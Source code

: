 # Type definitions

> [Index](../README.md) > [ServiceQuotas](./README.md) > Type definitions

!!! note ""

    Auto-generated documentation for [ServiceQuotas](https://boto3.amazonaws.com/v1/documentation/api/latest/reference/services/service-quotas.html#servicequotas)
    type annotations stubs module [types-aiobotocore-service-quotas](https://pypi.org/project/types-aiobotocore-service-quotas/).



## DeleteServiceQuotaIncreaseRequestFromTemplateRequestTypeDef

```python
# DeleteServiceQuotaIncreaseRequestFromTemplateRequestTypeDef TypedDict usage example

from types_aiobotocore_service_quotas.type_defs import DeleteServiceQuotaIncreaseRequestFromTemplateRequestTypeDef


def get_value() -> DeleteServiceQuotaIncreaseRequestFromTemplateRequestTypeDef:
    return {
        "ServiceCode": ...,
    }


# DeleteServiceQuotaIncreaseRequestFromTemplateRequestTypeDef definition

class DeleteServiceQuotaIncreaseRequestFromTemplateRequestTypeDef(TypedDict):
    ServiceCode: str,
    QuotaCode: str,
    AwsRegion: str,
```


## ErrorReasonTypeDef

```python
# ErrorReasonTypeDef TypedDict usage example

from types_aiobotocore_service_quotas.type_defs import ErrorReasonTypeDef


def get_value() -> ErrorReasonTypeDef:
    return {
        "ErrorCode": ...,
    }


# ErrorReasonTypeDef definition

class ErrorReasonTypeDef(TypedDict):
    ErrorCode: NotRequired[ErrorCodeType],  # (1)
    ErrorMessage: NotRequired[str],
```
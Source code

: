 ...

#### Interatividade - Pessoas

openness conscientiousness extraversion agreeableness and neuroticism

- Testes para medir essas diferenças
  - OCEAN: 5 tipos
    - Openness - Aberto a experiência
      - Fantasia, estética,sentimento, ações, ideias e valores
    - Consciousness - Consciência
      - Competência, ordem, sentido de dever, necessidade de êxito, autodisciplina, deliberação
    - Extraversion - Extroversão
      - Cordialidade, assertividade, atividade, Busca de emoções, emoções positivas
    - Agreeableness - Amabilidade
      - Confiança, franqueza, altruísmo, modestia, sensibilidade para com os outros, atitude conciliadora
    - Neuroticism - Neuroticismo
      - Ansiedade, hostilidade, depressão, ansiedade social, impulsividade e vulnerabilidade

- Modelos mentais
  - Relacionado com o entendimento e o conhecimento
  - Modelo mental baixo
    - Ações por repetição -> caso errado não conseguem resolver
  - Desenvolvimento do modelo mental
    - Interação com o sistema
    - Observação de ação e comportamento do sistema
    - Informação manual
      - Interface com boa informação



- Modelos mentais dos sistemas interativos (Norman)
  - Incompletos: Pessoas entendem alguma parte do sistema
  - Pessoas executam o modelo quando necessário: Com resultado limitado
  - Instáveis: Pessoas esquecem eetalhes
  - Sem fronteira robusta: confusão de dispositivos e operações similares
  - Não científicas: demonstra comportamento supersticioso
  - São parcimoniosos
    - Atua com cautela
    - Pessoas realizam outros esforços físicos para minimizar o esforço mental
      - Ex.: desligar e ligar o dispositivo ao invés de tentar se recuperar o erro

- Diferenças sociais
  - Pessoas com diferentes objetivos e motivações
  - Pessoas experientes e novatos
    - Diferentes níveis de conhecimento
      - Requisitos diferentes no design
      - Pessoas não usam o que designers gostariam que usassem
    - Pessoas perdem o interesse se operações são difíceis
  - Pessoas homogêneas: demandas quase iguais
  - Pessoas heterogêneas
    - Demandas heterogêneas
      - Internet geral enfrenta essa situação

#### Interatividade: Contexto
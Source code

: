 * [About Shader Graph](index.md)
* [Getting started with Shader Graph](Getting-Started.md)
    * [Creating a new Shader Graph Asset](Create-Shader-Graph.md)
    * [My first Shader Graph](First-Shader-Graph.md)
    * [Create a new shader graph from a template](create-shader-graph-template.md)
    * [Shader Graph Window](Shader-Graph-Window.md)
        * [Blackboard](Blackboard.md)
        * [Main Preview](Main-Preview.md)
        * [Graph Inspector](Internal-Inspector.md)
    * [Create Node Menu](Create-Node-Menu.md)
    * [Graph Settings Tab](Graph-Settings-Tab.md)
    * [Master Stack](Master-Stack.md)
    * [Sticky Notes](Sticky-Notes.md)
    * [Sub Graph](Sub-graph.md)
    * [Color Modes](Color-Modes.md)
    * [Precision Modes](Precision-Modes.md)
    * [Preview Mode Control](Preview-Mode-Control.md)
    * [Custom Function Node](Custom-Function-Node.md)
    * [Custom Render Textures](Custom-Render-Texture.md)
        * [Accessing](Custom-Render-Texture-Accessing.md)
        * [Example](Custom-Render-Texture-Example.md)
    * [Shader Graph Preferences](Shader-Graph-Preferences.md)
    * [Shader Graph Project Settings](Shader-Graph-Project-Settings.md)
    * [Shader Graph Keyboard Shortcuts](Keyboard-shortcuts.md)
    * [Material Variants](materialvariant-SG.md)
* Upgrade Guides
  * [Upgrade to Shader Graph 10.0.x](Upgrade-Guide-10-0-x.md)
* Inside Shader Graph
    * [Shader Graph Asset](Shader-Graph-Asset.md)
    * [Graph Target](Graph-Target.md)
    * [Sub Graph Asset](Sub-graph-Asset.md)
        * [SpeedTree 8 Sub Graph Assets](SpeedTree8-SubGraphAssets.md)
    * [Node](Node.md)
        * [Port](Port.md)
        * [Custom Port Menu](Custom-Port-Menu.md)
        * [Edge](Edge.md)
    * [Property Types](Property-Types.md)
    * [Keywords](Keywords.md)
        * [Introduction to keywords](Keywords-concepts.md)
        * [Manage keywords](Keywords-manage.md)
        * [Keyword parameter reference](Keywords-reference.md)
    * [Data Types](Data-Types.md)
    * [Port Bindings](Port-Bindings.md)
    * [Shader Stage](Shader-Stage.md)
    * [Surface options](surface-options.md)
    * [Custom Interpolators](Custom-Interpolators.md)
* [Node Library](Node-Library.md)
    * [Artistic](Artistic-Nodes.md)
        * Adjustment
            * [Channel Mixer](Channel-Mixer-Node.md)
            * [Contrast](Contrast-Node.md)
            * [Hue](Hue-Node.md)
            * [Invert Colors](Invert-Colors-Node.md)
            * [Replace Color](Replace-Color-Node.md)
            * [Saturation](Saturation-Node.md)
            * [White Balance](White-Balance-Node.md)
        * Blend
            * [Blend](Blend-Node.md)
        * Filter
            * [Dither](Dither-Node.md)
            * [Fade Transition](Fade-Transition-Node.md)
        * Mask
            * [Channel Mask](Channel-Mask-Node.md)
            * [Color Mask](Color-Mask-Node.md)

* _TRY IT_
What is needed is an exact copy of the lines from the one containing "[Introduction to keywords](Keywords-concepts.md)" through the final line of the data, both included, and nothing more.

* _RESULT FOR THIS EXERCISE_
        * [Introduction to keywords](Keywords-concepts.md)
        * [Manage keywords](Keywords-manage.md)
        * [Keyword parameter reference](Keywords-reference.md)
    * [Data Types](Data-Types.md)
    * [Port Bindings](Port-Bindings.md)
    * [Shader Stage](Shader-Stage.md)
    * [Surface options](surface-options.md)
    * [Custom Interpolators](Custom-Interpolators.md)
* [Node Library](Node-Library.md)
    * [Artistic](Artistic-Nodes.md)
        * Adjustment
            * [Channel Mixer](Channel-Mixer-Node.md)
            * [Contrast](Contrast-Node.md)
            * [Hue](Hue-Node.md)
            * [Invert Colors](Invert-Colors-Node.md)
            * [Replace Color](Replace-Color-Node.md)
            * [Saturation](Saturation-Node.md)
            * [White Balance](White-Balance-Node.md)
        * Blend
            * [Blend](Blend-Node.md)
        * Filter
            * [Dither](Dither-Node.md)
            * [Fade Transition](Fade-Transition-Node.md)
        * Mask
            * [Channel Mask](Channel-Mask-Node.md)
            * [Color Mask](Color-Mask-Node.md)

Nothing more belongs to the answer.